Modifié le 17 août 2018 à 08:33

La Suisse fait face à une pénurie de certains médicaments

L'EpiPen est indisponible jusqu'à fin septembre.
La Suisse fait face actuellement à une pénurie de certains médicaments La Matinale / 1 min. / le 14 août 2018
Treize médicaments et huit vaccins sont en rupture de stock depuis plusieurs mois en Suisse, selon le site de la Confédération. Et certains d'entre eux ne seront pas disponibles avant l'automne.

C'est le cas notamment de l'EpiPen, un traitement destiné aux personnes allergiques qui ne sera à nouveau disponible que le 30 septembre. Il s'agit d'une dose d'adrénaline utilisée pour soigner les réactions aux piqûres de guêpes ou à des aliments comme les cacahuètes, par exemple.

Ces 21 produits ne constituent que la pointe de l'iceberg, selon Pascal Bonnabry, pharmacien-chef aux Hôpitaux universitaires de Genève (HUG): "Seuls certains médicaments sont à déclaration obligatoire au niveau fédéral. Le nombre de médicaments qui nous manquent aux HUG s'élève à 89 actuellement", explique-t-il sur les ondes de la RTS mardi.

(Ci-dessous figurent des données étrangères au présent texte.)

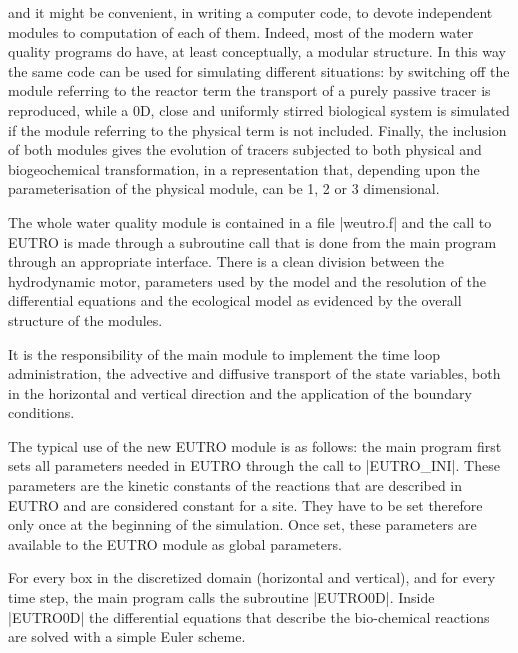 and it might be convenient, in writing a computer code, to devote 
independent modules to computation of each of them. Indeed, most 
of the modern water quality programs do have, at least conceptually, 
a modular structure. In this way the same code can be used for 
simulating different situations: by switching off the module 
referring to the reactor term the transport of a purely passive 
tracer is reproduced, while a 0D, close and uniformly stirred 
biological system is simulated if the module referring to the 
physical term is not included. Finally, the inclusion of both 
modules gives the evolution of tracers subjected to both physical 
and biogeochemical transformation, in a representation that, 
depending upon the parameterisation of the physical module, can 
be 1, 2 or 3 dimensional.

The whole water quality module is contained in a file
|weutro.f| and the call to EUTRO is made through a subroutine call
that is done from the main program through an appropriate 
interface. There is a clean division between the hydrodynamic 
motor, parameters used by the model and the resolution of the 
differential equations and the ecological model as evidenced 
by the overall structure of the modules. 

It is the responsibility of the main module to implement the 
time loop administration, the advective and diffusive transport 
of the state variables, both in the horizontal and vertical direction 
and the application of the boundary conditions. 

The typical use of the new EUTRO module is as follows: the main 
program first sets all parameters needed in EUTRO through the 
call to |EUTRO_INI|. These parameters are the kinetic constants 
of the reactions that are described in EUTRO and are considered 
constant for a site. They have to be set therefore only once 
at the beginning of the simulation. Once set, these parameters 
are available to the EUTRO module as global parameters.

For every box in the discretized domain (horizontal and vertical), 
and for every time step, the main program calls the subroutine 
|EUTRO0D|. Inside |EUTRO0D| the differential equations that describe 
the bio-chemical reactions are solved with a simple Euler scheme.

Aucune alternative en pleine saison à risque

Pour ce traitement, la situation est tendue: "L'EpiPen est peut-être le sujet le plus sensible actuellement, on n'a aucune alternative", confirme Fabien Terranova, pharmacien responsable à la pharmacie Benu Etoile à Lausanne. "C'est une rupture stock très globale, dans plusieurs pays, et à l'heure actuelle on est totalement dépourvus. Or on est dans la saison d'utilisation de l'EpiPen (…), donc on espère que les personnes allergiques ont un stock qui n'est pas périmé et qu'elles n'en auront pas besoin."

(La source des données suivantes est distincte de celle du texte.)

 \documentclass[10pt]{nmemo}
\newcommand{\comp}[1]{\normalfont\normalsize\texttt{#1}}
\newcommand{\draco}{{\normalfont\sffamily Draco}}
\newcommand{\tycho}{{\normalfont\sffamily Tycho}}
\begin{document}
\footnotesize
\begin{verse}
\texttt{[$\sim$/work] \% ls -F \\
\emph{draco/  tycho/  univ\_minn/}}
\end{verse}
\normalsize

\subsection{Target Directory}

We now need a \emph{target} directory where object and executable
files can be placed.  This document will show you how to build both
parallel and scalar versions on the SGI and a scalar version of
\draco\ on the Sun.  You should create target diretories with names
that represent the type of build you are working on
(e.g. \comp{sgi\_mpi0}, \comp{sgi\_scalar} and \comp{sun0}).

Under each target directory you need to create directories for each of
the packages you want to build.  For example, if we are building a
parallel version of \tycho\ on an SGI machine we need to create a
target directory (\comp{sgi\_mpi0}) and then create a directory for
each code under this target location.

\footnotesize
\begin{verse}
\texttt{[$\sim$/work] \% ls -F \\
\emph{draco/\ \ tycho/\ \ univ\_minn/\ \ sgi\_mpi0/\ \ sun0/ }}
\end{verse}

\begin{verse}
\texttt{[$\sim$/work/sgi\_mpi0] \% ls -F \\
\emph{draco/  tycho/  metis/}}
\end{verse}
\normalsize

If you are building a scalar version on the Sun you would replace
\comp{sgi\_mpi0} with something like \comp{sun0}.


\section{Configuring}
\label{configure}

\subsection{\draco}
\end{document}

Cette pénurie de médicaments est une réalité en Suisse depuis quelques années. Quand l'un d'entre eux manque, il existe des solutions comme l'utilisation de génériques mais le système a ses limites.

Génériques pas toujours disponibles

"On joue souvent sur la corde raide", souligne Jacques Follonier, pharmacien à Genève. "C'est beaucoup plus grave lorsqu'un médicament qui n'a pas de générique vient à manquer, parce qu'il faut mettre en marche tout un système, entre le médecin, le pharmacien et le patient, pour trouver la médication adéquate."

Et s'il n'existe aucun générique pour de nombreux médicaments, rappelle le spécialiste, c'est parce que ceux-ci sont peu ou presque pas utilisés.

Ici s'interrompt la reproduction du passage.